Monorepo taxing git clones

hello,
I’m looking for some ideas, I have this monorepo comprised of 15+ subfolders and I have steps for each one of those, with some logic for skipping the build if no file has been changed in each folder, based on git. Drone is on kubernetes.

the problem is that each job will git clone the original repo and this is becoming very taxing on the build system, I’ve reached a point where it takes 10 full minutes for each parallel job just to clone the repo, so I’m looking for solutions.

  1. clone with depth

this is not bad but given that we have some logic to skip steps for subfolder it happened that there were not enough history for this logic to work

  1. sparse checkout

I still have to try this but I’m having trouble understanding if this solution fits, given that recent versions of git have sparse checkout builtin and there’s a drone plugin, still not sure

  1. keep a git mirror around

so I was thinking that maybe I should keep an up to date git mirror somewhere in the cluster near drone, but I’m not finding much info, plus I think that once drone received the webhook it wants to go and clone the original github repo. I think I saw a git-sync utility that can be used as a sidecar to some pods but I’m having trouble fitting a solution in this picture

so I did not found any good solution to this, I’m really trying to cut down build times because a real build + image push for some folders is a matter of 2 minutes, the remaining 18 are just for setup around the build (clone, cache pull, cache push, etc.)

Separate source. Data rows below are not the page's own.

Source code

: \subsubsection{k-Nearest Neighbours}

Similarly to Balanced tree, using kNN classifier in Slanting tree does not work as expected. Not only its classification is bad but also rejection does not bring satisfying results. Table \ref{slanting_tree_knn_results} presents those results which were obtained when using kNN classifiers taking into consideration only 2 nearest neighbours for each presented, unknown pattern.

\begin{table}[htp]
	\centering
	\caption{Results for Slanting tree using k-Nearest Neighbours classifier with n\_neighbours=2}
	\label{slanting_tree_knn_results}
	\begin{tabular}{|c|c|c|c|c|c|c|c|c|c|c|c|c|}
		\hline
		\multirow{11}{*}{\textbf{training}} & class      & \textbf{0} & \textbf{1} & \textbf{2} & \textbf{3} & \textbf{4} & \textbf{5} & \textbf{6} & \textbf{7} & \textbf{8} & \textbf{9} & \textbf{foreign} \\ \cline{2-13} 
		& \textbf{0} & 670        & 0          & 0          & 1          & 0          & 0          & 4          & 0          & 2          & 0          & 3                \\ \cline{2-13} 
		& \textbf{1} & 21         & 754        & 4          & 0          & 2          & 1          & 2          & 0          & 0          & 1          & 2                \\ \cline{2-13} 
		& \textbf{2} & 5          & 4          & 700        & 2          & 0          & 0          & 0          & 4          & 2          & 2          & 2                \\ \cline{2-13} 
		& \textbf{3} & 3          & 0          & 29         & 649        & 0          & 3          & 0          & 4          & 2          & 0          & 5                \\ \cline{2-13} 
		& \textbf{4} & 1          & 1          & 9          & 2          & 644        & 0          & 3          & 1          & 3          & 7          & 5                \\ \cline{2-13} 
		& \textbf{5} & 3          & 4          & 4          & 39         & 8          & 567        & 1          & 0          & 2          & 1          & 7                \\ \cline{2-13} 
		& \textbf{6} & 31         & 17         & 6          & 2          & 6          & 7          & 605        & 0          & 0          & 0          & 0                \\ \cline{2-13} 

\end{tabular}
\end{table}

I’m looking for some ideas, I have this monorepo comprised of 15+ subfolders and I have steps for each one of those, with some logic for skipping the build if no file has been changed in each folder, based on git. Drone is on kubernetes.

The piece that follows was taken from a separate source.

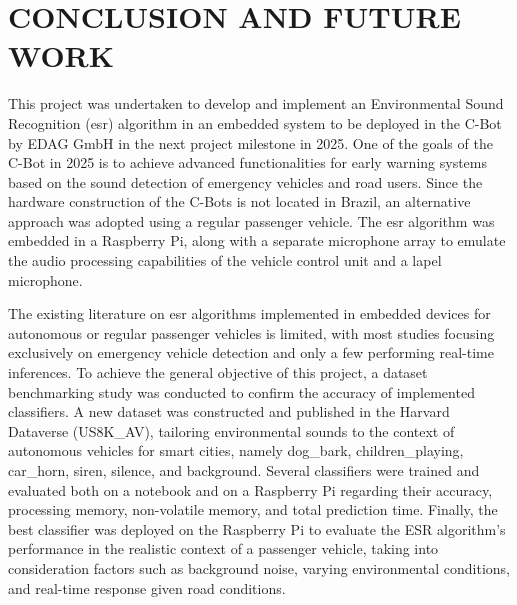 \chapter{CONCLUSION AND FUTURE WORK}
\label{chp:conclusion}

This project was undertaken to develop and implement an Environmental Sound Recognition (\gls{esr}) algorithm in an embedded system to be deployed in the C-Bot by EDAG GmbH in the next project milestone in 2025. One of the goals of the C-Bot in 2025 is to achieve advanced functionalities for early warning systems based on the sound detection of emergency vehicles and road users. Since the hardware construction of the C-Bots is not located in Brazil, an alternative approach was adopted using a regular passenger vehicle. The \gls{esr} algorithm was embedded in a Raspberry Pi, along with a separate microphone array to emulate the audio processing capabilities of the vehicle control unit and a lapel microphone.

The existing literature on \gls{esr} algorithms implemented in embedded devices for autonomous or regular passenger vehicles is limited, with most studies focusing exclusively on emergency vehicle detection and only a few performing real-time inferences. To achieve the general objective of this project, a dataset benchmarking study was conducted to confirm the accuracy of implemented classifiers. A new dataset was constructed and published in the Harvard Dataverse (US8K\_AV), tailoring environmental sounds to the context of autonomous vehicles for smart cities, namely dog\_bark, children\_playing, car\_horn, siren, silence, and background. Several classifiers were trained and evaluated both on a notebook and on a Raspberry Pi regarding their accuracy, processing memory, non-volatile memory, and total prediction time. Finally, the best classifier was deployed on the Raspberry Pi to evaluate the ESR algorithm's performance in the realistic context of a passenger vehicle, taking into consideration factors such as background noise, varying environmental conditions, and real-time response given road conditions.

Have you considered using an extension to automatically skip pipeline stages entirely baesd on files changed? There are a number of extensions you can setup that have been designed for this purpose. These are the most popular:

https://github.com/bitsbeats/drone-tree-config
https://github.com/meltwater/drone-convert-pathschanged

so I was thinking that maybe I should keep an up to date git mirror somewhere in the cluster near drone, but I’m not finding much info, plus I think that once drone received the webhook it wants to go and clone the original github repo.

Cloning is optional and can be disabled (and optionally replaced with custom logic). Drone is not going to solve this problem for you natively, however, it should expose all the necessary primitives that would allow you to solve the problem. For example, you could disable the default clone step and then add a step that retrieves your code from another location (you could use simple shell commands or even create a plugin). You could even look into using volumes, keeping in mind that you would need handle potential race conditions from multiple pipelines attempting to access the same volume at the same time.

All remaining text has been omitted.